Senior prosecutor Barbara Stockinger, spokeswoman for the Munich prosecutors bringing the case against Demjanjuk, said they were aware of his claim and were evaluating documents they had received about it after the trial began on November 30.
"It is too early to make an assessment at the moment," Stockinger said on Tuesday. "It cannot be ruled out that he will be called as a witness."
Defence dubious
Guenther Maull, one of Demjanjuk's lawyers, said Vaitsen had been cited in a German newspaper interview a couple of years ago as saying that he could not concentrate and that his memories were muddled.
"I think that someone who has for years said 'I don't know any more and everything is confused in my head', who is then led into a conversation and ends up saying something like this ... would not necessarily be the most credible," Maull said.
He said that if Vaitsen were to be called as a witness, other arrangements might have to be made because of his lack of mobility, such as sending a prosecutor and defence lawyer to question him in Russia.
Vaitsen's grandson, Alexander, said it would be virtually impossible for him to get to Munich. A long time soccer player who is proud of his former speed, Vaitsen has knee trouble and has not been out on the street in a year and a half.
"On May 9 he went out onto the balcony," said Alexander, referring to the holiday celebrating the anniversary of the Allied victory over Nazi Germany.
Vaitsen, who says he fought the Nazis as a partisan after the uprising at Sobibor, went on to make 998 jumps as a paratrooper in the Soviet Army.
He has a jacket studded with medals, but wore a chequered flannel shirt and slippers during the interview. His speech was halting and confused at times, but he was clear about the fate he wants Demjanjuk to meet.
"He should get the gallows, nothing less," Vaitsen said.
There is no death penalty in Germany, but Demjanjuk could be sentenced to spend the rest of his life in prison if convicted.
Haunted by the Holocaust
In different ways, both Demjanjuk and Vaitsen have been haunted by the events of the Holocaust and World War Two.

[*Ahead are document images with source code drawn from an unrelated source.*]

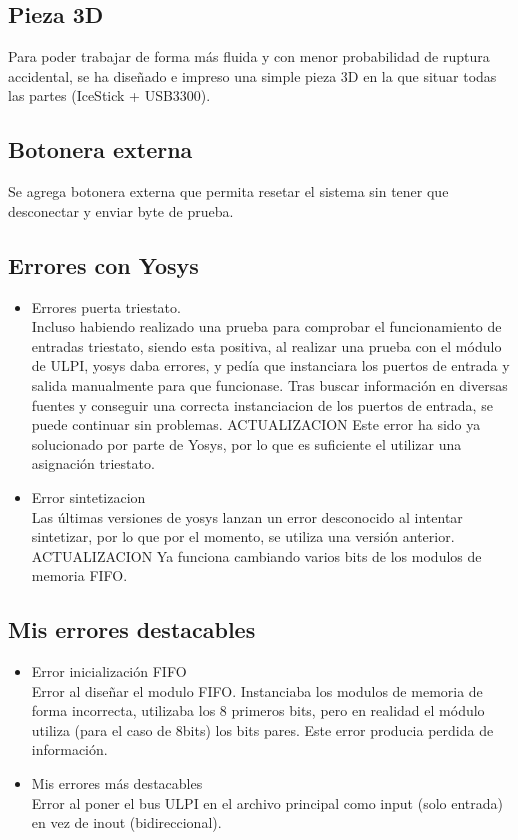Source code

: \subsection{Pieza 3D}
Para poder trabajar de forma más fluida y con menor probabilidad de ruptura accidental, se ha diseñado e impreso una simple pieza 3D en la que situar todas las partes (IceStick + USB3300).

\subsection{Botonera externa}
Se agrega botonera externa que permita resetar el sistema sin tener que desconectar y enviar byte de prueba.

\subsection{Errores con Yosys}
\begin{itemize}
    \item Errores puerta triestato. \\
    Incluso habiendo realizado una prueba para comprobar el funcionamiento de entradas triestato, siendo esta positiva, al realizar una prueba con el módulo de ULPI, yosys daba errores, y pedía que instanciara los puertos de entrada y salida manualmente para que funcionase. Tras buscar información en diversas fuentes y conseguir una correcta instanciacion de los puertos de entrada, se puede continuar sin problemas. ACTUALIZACION Este error ha sido ya solucionado por parte de Yosys, por lo que es suficiente el utilizar una asignación triestato.

    \item Error sintetizacion \\
    Las últimas versiones de yosys lanzan un error desconocido al intentar sintetizar, por lo que por el momento, se utiliza una versión anterior. ACTUALIZACION Ya funciona cambiando varios bits de los modulos de memoria FIFO.
\end{itemize}

\subsection{Mis errores destacables}
\begin{itemize}
    \item Error inicialización FIFO \\
    Error al diseñar el modulo FIFO. Instanciaba los modulos de memoria de forma incorrecta, utilizaba los 8 primeros bits, pero en realidad el módulo utiliza (para el caso de 8bits) los bits pares. Este error producia perdida de información.
    
    \item Mis errores más destacables \\
    Error al poner el bus ULPI en el archivo principal como input (solo entrada) en vez de inout (bidireccional).
\end{itemize}


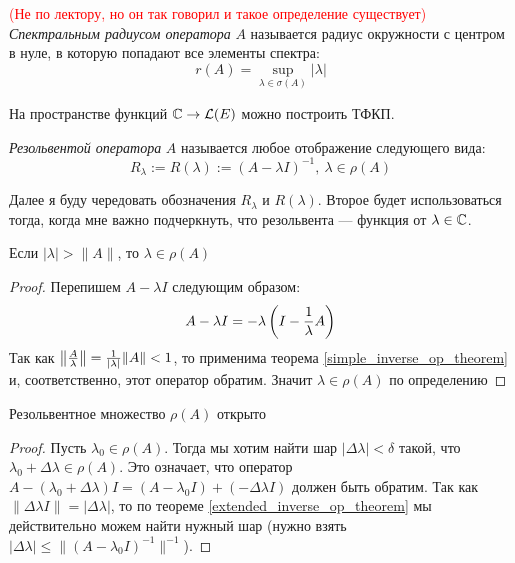 \begin{definition} \textcolor{red}{(Не по лектору, но он так говорил и такое определение существует)}
	\textit{Спектральным радиусом оператора} $A$ называется радиус окружности с центром в нуле, в которую попадают все элементы спектра:
	\[
		r(A) = \sup_{\lambda \in \sigma(A)} |\lambda|
	\]
\end{definition}

\begin{proposition}
	На пространстве функций $\mathbb{C} \to \mathcal{L}(E)$ можно построить ТФКП.
\end{proposition}

\begin{definition}
	\textit{Резольвентой оператора} $A$ называется любое отображение следующего вида:
	\[
		R_\lambda := R(\lambda) := (A - \lambda I)^{-1},\ \lambda \in \rho(A)
	\]
\end{definition}

\begin{anote}
	Далее я буду чередовать обозначения $R_\lambda$ и $R(\lambda)$. Второе будет использоваться тогда, когда мне важно подчеркнуть, что резольвента --- функция от $\lambda \in \mathbb{C}$.
\end{anote}

\begin{proposition} \label{prop10_for_radius}
	Если $|\lambda| > \|A\|$, то $\lambda \in \rho(A)$
\end{proposition}

\begin{proof}
	Перепишем $A - \lambda I$ следующим образом:
	\[
		A - \lambda I = -\lambda\left(I - \frac{1}{\lambda}A\right)
	\]
	Так как $\left\|\frac{A}{\lambda}\right\| = \frac{1}{|\lambda|}\|A\| < 1$, то применима теорема \ref{simple_inverse_op_theorem} и, соответственно, этот оператор обратим. Значит $\lambda \in \rho(A)$ по определению
\end{proof}

\begin{proposition}
	Резольвентное множество $\rho(A)$ открыто
\end{proposition}

\begin{proof}
	Пусть $\lambda_0 \in \rho(A)$. Тогда мы хотим найти шар $|\Delta \lambda| < \delta$ такой, что $\lambda_0 + \Delta \lambda \in \rho(A)$. Это означает, что оператор $A - (\lambda_0 + \Delta \lambda)I = (A - \lambda_0 I) + (-\Delta \lambda I)$ должен быть обратим. Так как $\|\Delta \lambda I\| = |\Delta \lambda|$, то по теореме \ref{extended_inverse_op_theorem} мы действительно можем найти нужный шар (нужно взять $|\Delta \lambda| \le \|(A - \lambda_0 I)^{-1}\|^{-1}$).
\end{proof}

Vaitsen lost his parents, his sister and all four brothers -- most rounded up and killed as the Nazis swept eastward.
Soviet dictator Josef Stalin's government treated soldiers taken prisoner by the Nazis as traitors, and Vaitsen's grandson said he kept his time in Sobibor secret for decades.
He finds it "very difficult" to talk about it today, he said. "They took the prisoners and killed them -- old men, children. They destroyed everyone."
Demjanjuk fought in the Soviet army but was captured by the Nazis and recruited as a camp guard. He has acknowledged being at other camps but denied he was at Sobibor.
Demjanjuk emigrated to the United States in 1951 and worked in the auto industry. He was extradited to Israel in 1986 and sentenced to death after Holocaust survivors said he was "Ivan the Terrible," a sadistic guard at the Treblinka camp, but his conviction was overturned in 1993 after fresh evidence emerged.
He returned to the United States and lived in a suburb of Cleveland, Ohio, but was extradited again last May.
The trial has been slowed by Demjanjuk's health problems -- he has been wheeled into the courtroom and spent sessions lying under a blanket in bed, his eyes shut. His family contends he is too frail to stand trial.
Vaitsen said age, illness or the passage of time should play no role in the quest for justice. "That's meaningless," he said.